Task goal >> Check every line below for the string "nontrivial". Copy the ones that have it.

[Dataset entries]
━━━
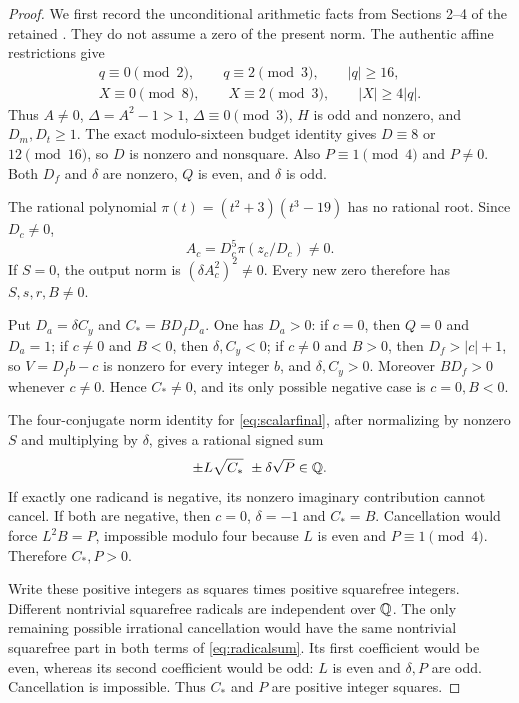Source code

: \begin{proof}
We first record the unconditional arithmetic facts from Sections 2--4
of the retained . They do not
assume a zero of the present norm. The authentic affine restrictions give
\begin{gather*}
 q\equiv0\pmod2,\qquad q\equiv2\pmod3,\qquad |q|\ge16,\\
 X\equiv0\pmod8,\qquad X\equiv2\pmod3,\qquad |X|\ge4|q|.
\end{gather*}
Thus $A\ne0$, $\Delta=A^2-1>1$, $\Delta\equiv0\pmod3$,
$H$ is odd and nonzero, and $D_m,D_t\ge1$. The exact modulo-sixteen
budget identity gives $D\equiv8$ or $12\pmod{16}$, so $D$ is nonzero
and nonsquare. Also $P\equiv1\pmod4$ and $P\ne0$.
Both $D_f$ and $\delta$ are nonzero, $Q$ is even, and $\delta$ is odd.

The rational polynomial $\pi(t)=(t^2+3)(t^3-19)$ has no rational root.
Since $D_c\ne0$,
\[
 A_c=D_c^5\pi(z_c/D_c)\ne0.
\]
If $S=0$, the output norm is $(\delta A_c^2)^2\ne0$.
Every new zero therefore has $S,s,r,B\ne0$.

Put $D_a=\delta C_y$ and $C_*=BD_fD_a$. One has $D_a>0$:
if $c=0$, then $Q=0$ and $D_a=1$; if $c\ne0$ and $B<0$,
then $\delta,C_y<0$; if $c\ne0$ and $B>0$, then
$D_f>|c|+1$, so $V=D_fb-c$ is nonzero for every integer $b$, and
$\delta,C_y>0$. Moreover $BD_f>0$ whenever $c\ne0$.
Hence $C_*\ne0$, and its only possible negative case is $c=0,B<0$.

The four-conjugate norm identity for \eqref{eq:scalarfinal}, after
normalizing by nonzero $S$ and multiplying by $\delta$, gives a rational
signed sum
\begin{equation}\label{eq:radicalsum}
 \pm L\sqrt{C_*}\ \pm\delta\sqrt P\in\Q.
\end{equation}
If exactly one radicand is negative, its nonzero imaginary contribution
cannot cancel. If both are negative, then $c=0$, $\delta=-1$ and
$C_*=B$. Cancellation would force $L^2B=P$, impossible modulo four
because $L$ is even and $P\equiv1\pmod4$. Therefore $C_*,P>0$.

Write these positive integers as squares times positive squarefree integers.
Different nontrivial squarefree radicals are independent over $\Q$.
The only remaining possible irrational cancellation would have the same
nontrivial squarefree part in both terms of \eqref{eq:radicalsum}.
Its first coefficient would be even, whereas its second coefficient would
be odd: $L$ is even and $\delta,P$ are odd. Cancellation is impossible.
Thus $C_*$ and $P$ are positive integer squares.


\end{proof}
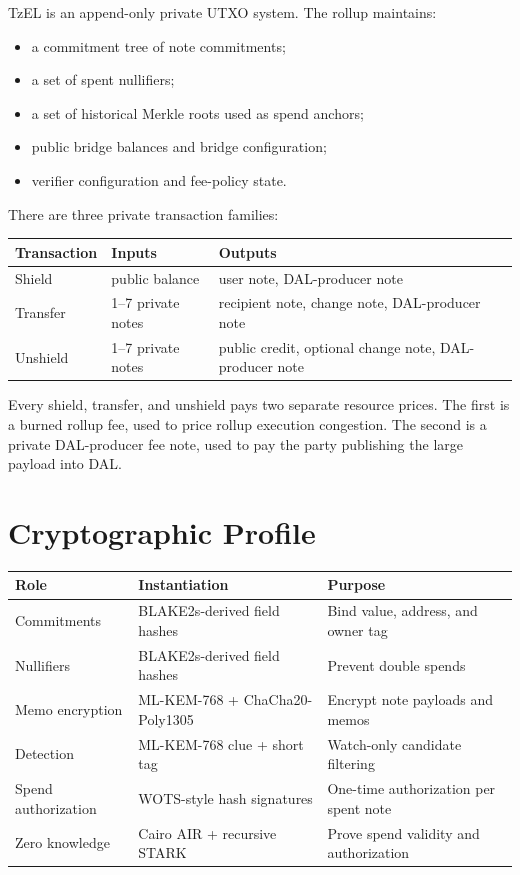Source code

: \documentclass[11pt]{article}
\newcommand{\TzEL}{TzEL}
\begin{document}
\TzEL{} is an append-only private UTXO system. The rollup maintains:

\begin{itemize}
  \item a commitment tree of note commitments;
  \item a set of spent nullifiers;
  \item a set of historical Merkle roots used as spend anchors;
  \item public bridge balances and bridge configuration;
  \item verifier configuration and fee-policy state.
\end{itemize}

There are three private transaction families:

\begin{center}
\begin{tabular}{lll}
\toprule
Transaction & Inputs & Outputs \\
\midrule
Shield & public balance & user note, DAL-producer note \\
Transfer & 1--7 private notes & recipient note, change note, DAL-producer note \\
Unshield & 1--7 private notes & public credit, optional change note, DAL-producer note \\
\bottomrule
\end{tabular}
\end{center}

Every shield, transfer, and unshield pays two separate resource prices. The
first is a burned rollup fee, used to price rollup execution congestion. The
second is a private DAL-producer fee note, used to pay the party publishing the
large payload into DAL.

\section{Cryptographic Profile}

\begin{center}
\begin{tabular}{lll}
\toprule
Role & Instantiation & Purpose \\
\midrule
Commitments & BLAKE2s-derived field hashes & Bind value, address, and owner tag \\
Nullifiers & BLAKE2s-derived field hashes & Prevent double spends \\
Memo encryption & ML-KEM-768 + ChaCha20-Poly1305 & Encrypt note payloads and memos \\
Detection & ML-KEM-768 clue + short tag & Watch-only candidate filtering \\
Spend authorization & WOTS-style hash signatures & One-time authorization per spent note \\
Zero knowledge & Cairo AIR + recursive STARK & Prove spend validity and authorization \\
\bottomrule
\end{tabular}
\end{center}
\end{document}
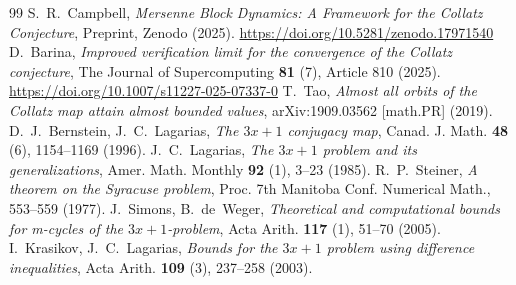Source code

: \documentclass[11pt,reqno]{amsart}
\theoremstyle{definition}
\theoremstyle{remark}
\numberwithin{equation}{section}
\begin{document}
\begin{center}
\end{center}

\begin{thebibliography}{99}
 S.~R.~Campbell, \emph{Mersenne Block Dynamics: A Framework for the Collatz Conjecture}, Preprint, Zenodo (2025). \url{https://doi.org/10.5281/zenodo.17971540}
 D.~Barina, \emph{Improved verification limit for the convergence of the Collatz conjecture}, The Journal of Supercomputing \textbf{81} (7), Article 810 (2025). \url{https://doi.org/10.1007/s11227-025-07337-0}
 T.~Tao, \emph{Almost all orbits of the Collatz map attain almost bounded values}, arXiv:1909.03562 [math.PR] (2019).
 D.~J.~Bernstein, J.~C.~Lagarias, \emph{The $3x+1$ conjugacy map}, Canad. J. Math. \textbf{48} (6), 1154--1169 (1996).
 J.~C.~Lagarias, \emph{The $3x+1$ problem and its generalizations}, Amer. Math. Monthly \textbf{92} (1), 3--23 (1985).
 R.~P.~Steiner, \emph{A theorem on the Syracuse problem}, Proc. 7th Manitoba Conf. Numerical Math., 553--559 (1977).
 J.~Simons, B.~de~Weger, \emph{Theoretical and computational bounds for m-cycles of the $3x+1$-problem}, Acta Arith. \textbf{117} (1), 51--70 (2005).
 I.~Krasikov, J.~C.~Lagarias, \emph{Bounds for the $3x+1$ problem using difference inequalities}, Acta Arith. \textbf{109} (3), 237--258 (2003).
\end{thebibliography}
\end{document}
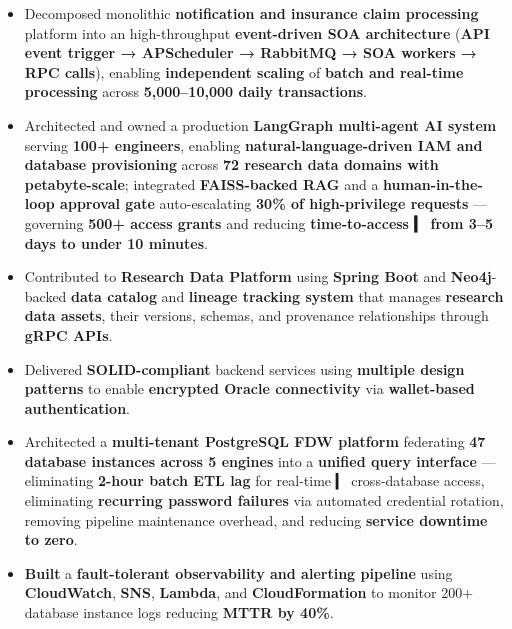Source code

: \documentclass[11 pt]{article}
\begin{document}
\begin{itemize}

\item Decomposed monolithic \textbf{notification and insurance claim processing} platform into an high-throughput \textbf{event-driven SOA architecture} (\textbf{API event trigger → APScheduler → RabbitMQ → SOA workers → RPC calls}),
  enabling \textbf{independent scaling} of \textbf{batch and real-time processing} across \textbf{5,000--10,000 daily transactions}.

  \item  Architected and owned a production \textbf{LangGraph multi-agent AI system} serving \textbf{100+ engineers}, enabling \textbf{natural-language-driven IAM and database provisioning} across \textbf{72 research data domains with petabyte-scale}; integrated \textbf{FAISS-backed RAG} and a \textbf{human-in-the-loop approval gate} auto-escalating \textbf{30\% of high-privilege requests} --- governing \textbf{500+ access grants} and reducing \textbf{time-to-access
  ▎ from 3--5 days to under 10 minutes}.

  \item Contributed to \textbf{Research Data Platform} using \textbf{Spring Boot} and \textbf{Neo4j}-backed \textbf{data catalog} and \textbf{lineage tracking system} that manages \textbf{research data assets}, their versions,
  schemas, and provenance relationships through \textbf{gRPC APIs}.

  \item Delivered \textbf{SOLID-compliant} backend services using \textbf{ multiple design patterns} to enable \textbf{encrypted Oracle connectivity} via \textbf{wallet-based authentication}.

\item Architected a \textbf{multi-tenant PostgreSQL FDW platform} federating \textbf{47 database instances across 5 engines} into a \textbf{unified query interface} --- eliminating \textbf{2-hour batch ETL lag} for real-time
  ▎ cross-database access, eliminating \textbf{recurring password failures} via automated credential rotation, removing pipeline maintenance overhead, and reducing \textbf{service downtime to zero}.

  \item \textbf{Built} a \textbf{fault-tolerant observability and alerting pipeline} using \textbf{CloudWatch}, \textbf{SNS}, \textbf{Lambda}, and \textbf{CloudFormation} to monitor 200+ database instance logs reducing \textbf{MTTR by 40\%}.


\end{itemize}
\end{document}

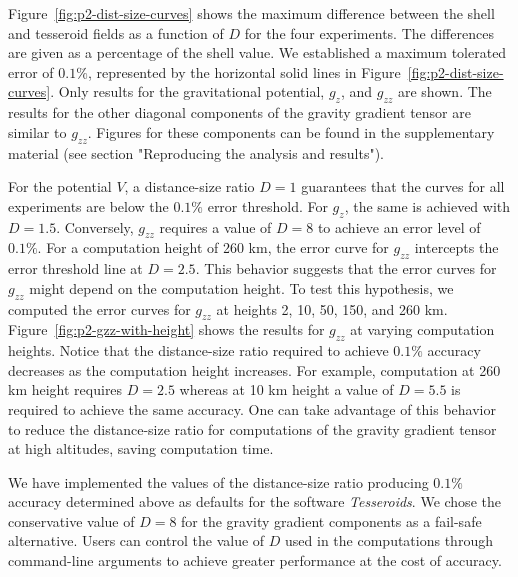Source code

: Figure~\ref{fig:p2-dist-size-curves} shows
the maximum difference between the shell and tesseroid fields
as a function of $D$ for the four experiments.
The differences are given as a percentage of the shell value.
We established a maximum tolerated error of $0.1\%$, represented by the
horizontal solid lines in Figure~\ref{fig:p2-dist-size-curves}.
Only results for the gravitational potential, $g_z$, and $g_{zz}$ are shown.
The results for the other diagonal components of the gravity gradient tensor
are similar to $g_{zz}$.
Figures for these components can be found in the supplementary material
(see section "Reproducing the analysis and results").


For the potential $V$, a distance-size ratio $D=1$ guarantees that the curves
for all experiments are below the $0.1\%$ error threshold.
For $g_z$, the same is achieved with $D=1.5$.
Conversely, $g_{zz}$ requires a value of $D=8$ to achieve an error level of
$0.1\%$.
For a computation height of 260 km, the error curve for $g_{zz}$
intercepts the error threshold line at $D=2.5$.
This behavior suggests that the error curves for $g_{zz}$ might depend on the
computation height.
To test this hypothesis, we computed the error curves for $g_{zz}$ at
heights 2, 10, 50, 150, and 260 km.
Figure~\ref{fig:p2-gzz-with-height} shows the results for $g_{zz}$ at varying
computation heights.
Notice that the distance-size ratio required to achieve $0.1\%$ accuracy
decreases as the computation height increases.
For example, computation at 260 km height requires $D=2.5$ whereas at 10 km
height a value of $D=5.5$ is required to achieve the same accuracy.
One can take advantage of this behavior to reduce the distance-size ratio for
computations of the gravity gradient tensor at high altitudes,
saving computation time.


We have implemented the values of the distance-size ratio producing $0.1\%$
accuracy determined above as defaults for the software \emph{Tesseroids}.
We chose the conservative value of $D=8$ for the gravity gradient components
as a fail-safe alternative.
Users can control the value of $D$ used in the computations through
command-line arguments to achieve greater performance at the cost of
accuracy.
━━━
Problem solution >>
Different nontrivial squarefree radicals are independent over $\Q$.
nontrivial squarefree part in both terms of \eqref{eq:radicalsum}.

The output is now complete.